Saudi Arabia is charging Asian buyers near-record prices for oil as demand soars and supply remains pressured
- Saudi Arabia will raise oil prices next month for Asian buyers to $9.30 a barrel above the regional benchmark.
- Prices from of the world's largest oil producers have skyrocketed past other countries in the Middle East.
Saudi Arabia will be raising oil prices next month for Asian buyers, a sign that oil suppliers are still slammed with high demand as they run out of capacity to keep up.
Saudi Aramco, the state oil producer, hiked prices for Arab Light crude grade in August to $9.30 a barrel above the regional benchmark. It means that prices for one of the world's largest oil producers have skyrocketed past other countries in the Middle East, almost surpassing its previous high of $9.35 a barrel in May.
It's another increase in prices this year as oil producers have struggled to meet demand this year amid Western sanctions against Russian oil. Saudi Arabia's prices for Asia have risen over $7 since Russia invaded Ukraine at the end of February, according to Bloomberg.

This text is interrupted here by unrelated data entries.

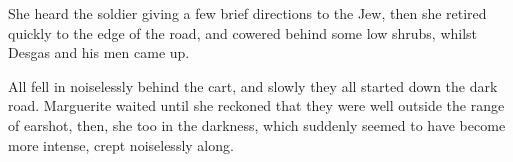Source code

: She heard the soldier giving a few brief directions to the Jew, then she retired quickly to the edge of the road, and cowered behind some low shrubs, whilst Desgas and his men came up.

All fell in noiselessly behind the cart, and slowly they all started down the dark road. Marguerite waited until she reckoned that they were well outside the range of earshot, then, she too in the darkness, which suddenly seemed to have become more intense, crept noiselessly along.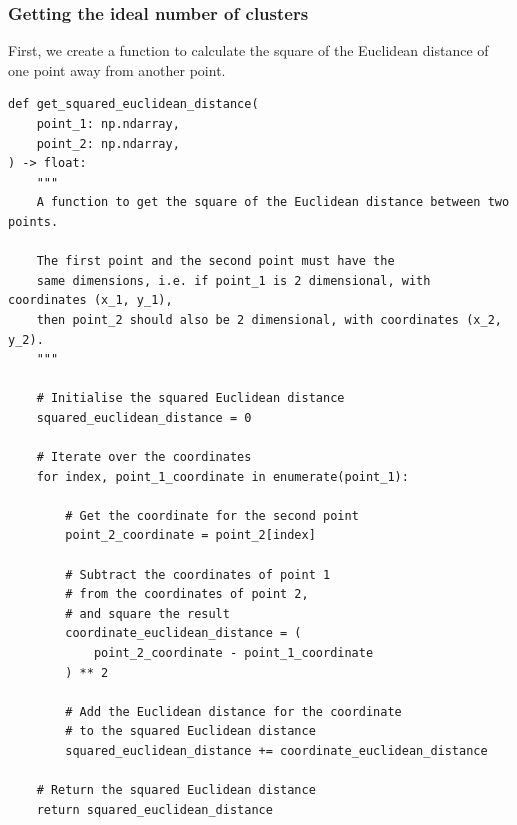 \documentclass[11pt]{article}
\begin{document}
\subsubsection{Getting the ideal number of clusters}
\label{sec:orgea99fce}
First, we create a function to calculate the square of the Euclidean distance of one point away from another point.
\begin{verbatim}
def get_squared_euclidean_distance(
    point_1: np.ndarray,
    point_2: np.ndarray,
) -> float:
    """
    A function to get the square of the Euclidean distance between two points.

    The first point and the second point must have the
    same dimensions, i.e. if point_1 is 2 dimensional, with coordinates (x_1, y_1),
    then point_2 should also be 2 dimensional, with coordinates (x_2, y_2).
    """

    # Initialise the squared Euclidean distance
    squared_euclidean_distance = 0

    # Iterate over the coordinates
    for index, point_1_coordinate in enumerate(point_1):

        # Get the coordinate for the second point
        point_2_coordinate = point_2[index]

        # Subtract the coordinates of point 1
        # from the coordinates of point 2,
        # and square the result
        coordinate_euclidean_distance = (
            point_2_coordinate - point_1_coordinate
        ) ** 2

        # Add the Euclidean distance for the coordinate
        # to the squared Euclidean distance
        squared_euclidean_distance += coordinate_euclidean_distance

    # Return the squared Euclidean distance
    return squared_euclidean_distance
\end{verbatim}

 \newpage
\end{document}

Although OPEC+, which Saudi Arabia is a member of, agreed to raise production by 648,000 barrels a day throughout the months of July and August, industry heads have speculated the organization will be unable to meet those targets.
"We are seeing an ever tighter oil and gas market appearing – and we are feeling that right now," Shell CEO Ben van Beurden said last week in a report by CNBC. "I cannot know how much spare capacity OPEC would have but it is not as much as what a lot of people hope or think is my estimation."
S&P Global previously told Insider that some countries within the cartel have missed production quotas earlier this year, which has left OPEC+ 2.6 million barrels a day short of their collective goal as of June. Meanwhile, S&P also estimates oil demand to rise by 1.7 billion barrels a day in Asia, which would more than double the continent's pre-pandemic demand.